April 9, 2025

Buy silver at current levels: UBS

Investing.com -- UBS reaffirmed its positive outlook on silver, forecasting a price jump for the precious metal in the coming months despite recent declines.

Silver prices temporarily fell below $30 per ounce, and the gold-silver ratio hit approximately 100 times.

“We think silver prices below $30/oz are unlikely to last over the next 3-6 months,” strategists Dominic Schnider and Wayne Gordon said in a note.

The bank reiterates its forecast that silver should trade around $36-38 per ounce in the second half of the year.

UBS attributes the recent drop in silver prices to risk-off sentiment in global markets, largely due to U.S. President Donald Trump’s trade policies, which have led to major corrections, particularly in equities.

Strategists said this market reaction reminds them of silver’s performance during the global financial crisis (GFC) and the COVID-19 pandemic when its price also slipped and the gold-silver ratio spiked.
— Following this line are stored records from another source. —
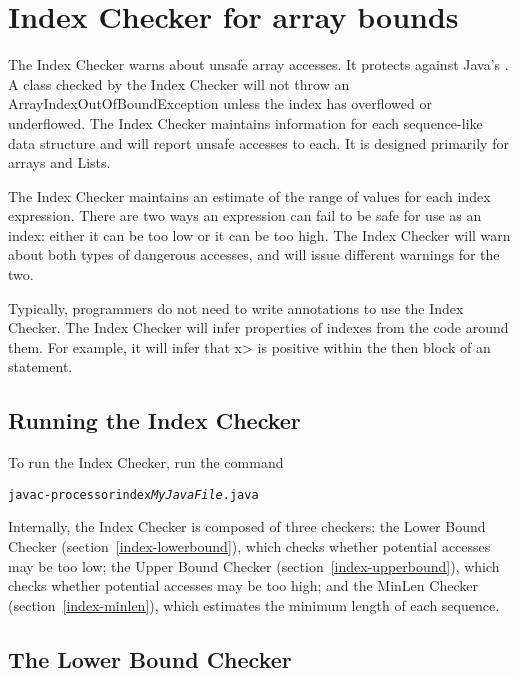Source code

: \chapter{Index Checker for array bounds\label{index-checker}}

The Index Checker warns about unsafe array accesses.  It protects
against Java's
. A
class checked by the
Index Checker  will not throw an ArrayIndexOutOfBoundException unless the
index has overflowed or underflowed. The Index Checker maintains information
for each sequence-like data structure and will report unsafe accesses to each.
It is designed primarily for arrays and Lists.

The Index Checker maintains an estimate of the range of values for each
index expression.  There are two ways an expression can fail to be safe for use as an
index: either it can be too low or it can be too high. The Index
Checker will warn about both types of dangerous accesses, and will
issue different warnings for the two.

Typically, programmers do not need to write annotations to use the
Index Checker. The Index Checker will infer properties of indexes from
the code around them.  For example, it will infer that \<x> is positive
within the then block of an  statement.


\section{Running the Index Checker\label{index-running}}

To run the Index Checker, run the command

\begin{alltt}
  javac -processor index \emph{MyJavaFile}.java
\end{alltt}

Internally, the Index Checker is composed of three checkers: the Lower
Bound Checker (section~\ref{index-lowerbound}), which checks whether potential accesses may be too low;
the Upper Bound Checker (section~\ref{index-upperbound}), which checks whether potential accesses
may be too high; and the MinLen Checker (section~\ref{index-minlen}), which estimates the minimum
length of each sequence.


\section{The Lower Bound Checker\label{index-lowerbound}}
However, they believe the upcoming global economic headwinds “are unlikely to be of a similar magnitude.”

“Hence, we caution against drawing too many parallels and turning negative on the metal,” they added.

The strategists expect a rise in investment demand to offset the negative effects. The prospect of further rate cuts by the Federal Reserve, which could go deeper than the expected 3-3.25%, is seen as a positive trigger for silver.

Such policy adjustments could provide broad support for precious metals and help stabilize or reverse trends in the silver futures market, strategists said.

Moreover, more stable exchange-traded fund (ETF) flows are likely to support sustained investor interest in silver over the longer term, as reflected to some extent by the muted increase in the metal’s option volatility.

Given this backdrop, UBS prefers to stay long silver, looking past the current risk-off market trends.

The bank views the current price levels as attractive for adding silver exposure, forecasting higher prices ahead due to lower opportunity costs and a potentially weaker U.S. dollar over time.